Problem description ▸ Exact transcription of the following records is needed, with every picture dropped.

Material supplied: Begin

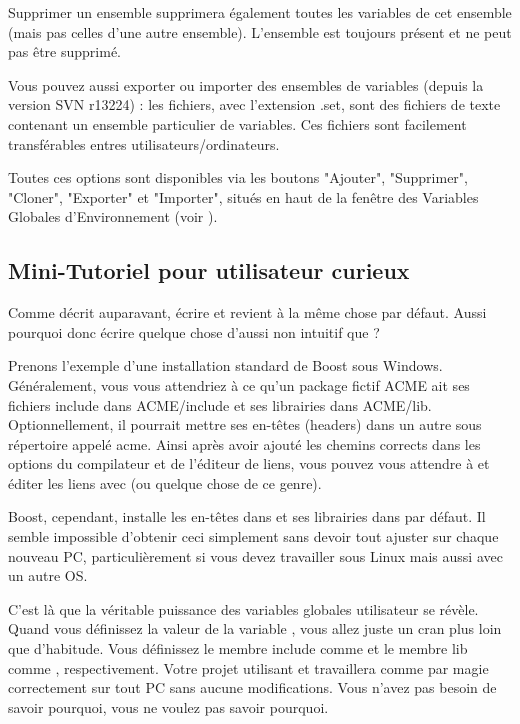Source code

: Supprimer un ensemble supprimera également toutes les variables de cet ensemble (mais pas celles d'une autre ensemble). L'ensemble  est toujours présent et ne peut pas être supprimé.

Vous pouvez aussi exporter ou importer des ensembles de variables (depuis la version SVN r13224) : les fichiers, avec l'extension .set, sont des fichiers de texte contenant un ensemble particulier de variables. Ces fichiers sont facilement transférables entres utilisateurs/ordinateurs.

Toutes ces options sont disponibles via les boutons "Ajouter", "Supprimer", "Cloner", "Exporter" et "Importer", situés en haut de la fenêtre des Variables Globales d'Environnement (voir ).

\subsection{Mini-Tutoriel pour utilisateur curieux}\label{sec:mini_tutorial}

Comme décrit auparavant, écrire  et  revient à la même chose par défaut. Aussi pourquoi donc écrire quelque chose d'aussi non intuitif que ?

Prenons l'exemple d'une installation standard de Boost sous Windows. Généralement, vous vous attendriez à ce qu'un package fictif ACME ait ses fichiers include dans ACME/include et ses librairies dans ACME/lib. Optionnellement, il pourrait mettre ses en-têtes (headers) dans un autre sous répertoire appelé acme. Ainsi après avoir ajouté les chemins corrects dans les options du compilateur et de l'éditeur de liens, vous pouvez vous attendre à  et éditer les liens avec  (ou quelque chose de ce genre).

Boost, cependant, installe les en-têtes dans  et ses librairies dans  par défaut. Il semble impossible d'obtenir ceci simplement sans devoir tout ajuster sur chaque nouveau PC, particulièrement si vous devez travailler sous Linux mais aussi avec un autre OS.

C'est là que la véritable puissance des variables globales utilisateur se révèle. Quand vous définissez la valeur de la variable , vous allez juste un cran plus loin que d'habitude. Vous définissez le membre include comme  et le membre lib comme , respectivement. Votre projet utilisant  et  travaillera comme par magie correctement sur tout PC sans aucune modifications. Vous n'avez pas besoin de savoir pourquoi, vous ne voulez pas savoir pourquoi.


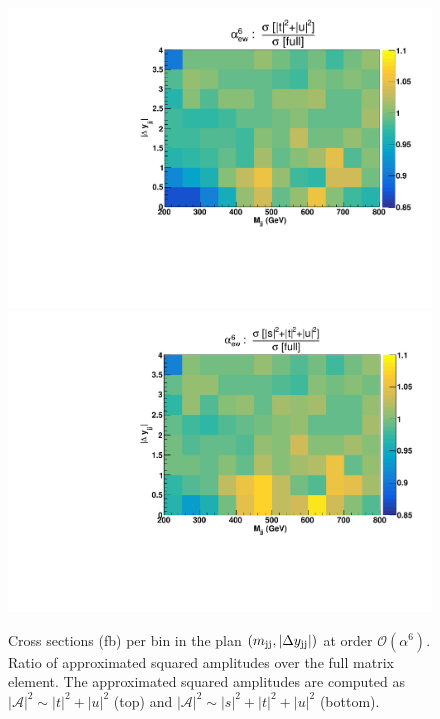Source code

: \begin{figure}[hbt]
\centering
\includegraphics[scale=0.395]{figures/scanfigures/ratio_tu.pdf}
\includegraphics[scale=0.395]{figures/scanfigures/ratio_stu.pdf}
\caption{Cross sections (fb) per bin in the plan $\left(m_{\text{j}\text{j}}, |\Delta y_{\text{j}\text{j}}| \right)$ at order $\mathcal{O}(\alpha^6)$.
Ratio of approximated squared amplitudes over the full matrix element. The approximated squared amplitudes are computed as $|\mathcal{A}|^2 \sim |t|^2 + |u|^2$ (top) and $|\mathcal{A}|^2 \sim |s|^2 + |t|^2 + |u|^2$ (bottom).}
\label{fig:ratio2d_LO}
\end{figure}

Material supplied: End

Solution to this exercise ▸
Source code

: Supprimer un ensemble supprimera également toutes les variables de cet ensemble (mais pas celles d'une autre ensemble). L'ensemble  est toujours présent et ne peut pas être supprimé.

Vous pouvez aussi exporter ou importer des ensembles de variables (depuis la version SVN r13224) : les fichiers, avec l'extension .set, sont des fichiers de texte contenant un ensemble particulier de variables. Ces fichiers sont facilement transférables entres utilisateurs/ordinateurs.

Toutes ces options sont disponibles via les boutons "Ajouter", "Supprimer", "Cloner", "Exporter" et "Importer", situés en haut de la fenêtre des Variables Globales d'Environnement (voir ).

\subsection{Mini-Tutoriel pour utilisateur curieux}\label{sec:mini_tutorial}

Comme décrit auparavant, écrire  et  revient à la même chose par défaut. Aussi pourquoi donc écrire quelque chose d'aussi non intuitif que ?

Prenons l'exemple d'une installation standard de Boost sous Windows. Généralement, vous vous attendriez à ce qu'un package fictif ACME ait ses fichiers include dans ACME/include et ses librairies dans ACME/lib. Optionnellement, il pourrait mettre ses en-têtes (headers) dans un autre sous répertoire appelé acme. Ainsi après avoir ajouté les chemins corrects dans les options du compilateur et de l'éditeur de liens, vous pouvez vous attendre à  et éditer les liens avec  (ou quelque chose de ce genre).

Boost, cependant, installe les en-têtes dans  et ses librairies dans  par défaut. Il semble impossible d'obtenir ceci simplement sans devoir tout ajuster sur chaque nouveau PC, particulièrement si vous devez travailler sous Linux mais aussi avec un autre OS.

C'est là que la véritable puissance des variables globales utilisateur se révèle. Quand vous définissez la valeur de la variable , vous allez juste un cran plus loin que d'habitude. Vous définissez le membre include comme  et le membre lib comme , respectivement. Votre projet utilisant  et  travaillera comme par magie correctement sur tout PC sans aucune modifications. Vous n'avez pas besoin de savoir pourquoi, vous ne voulez pas savoir pourquoi.


Source code

: \begin{figure}[hbt]
\centering
\includegraphics[scale=0.395]{figures/scanfigures/ratio_tu.pdf}
\includegraphics[scale=0.395]{figures/scanfigures/ratio_stu.pdf}
\caption{Cross sections (fb) per bin in the plan $\left(m_{\text{j}\text{j}}, |\Delta y_{\text{j}\text{j}}| \right)$ at order $\mathcal{O}(\alpha^6)$.
Ratio of approximated squared amplitudes over the full matrix element. The approximated squared amplitudes are computed as $|\mathcal{A}|^2 \sim |t|^2 + |u|^2$ (top) and $|\mathcal{A}|^2 \sim |s|^2 + |t|^2 + |u|^2$ (bottom).}
\label{fig:ratio2d_LO}
\end{figure}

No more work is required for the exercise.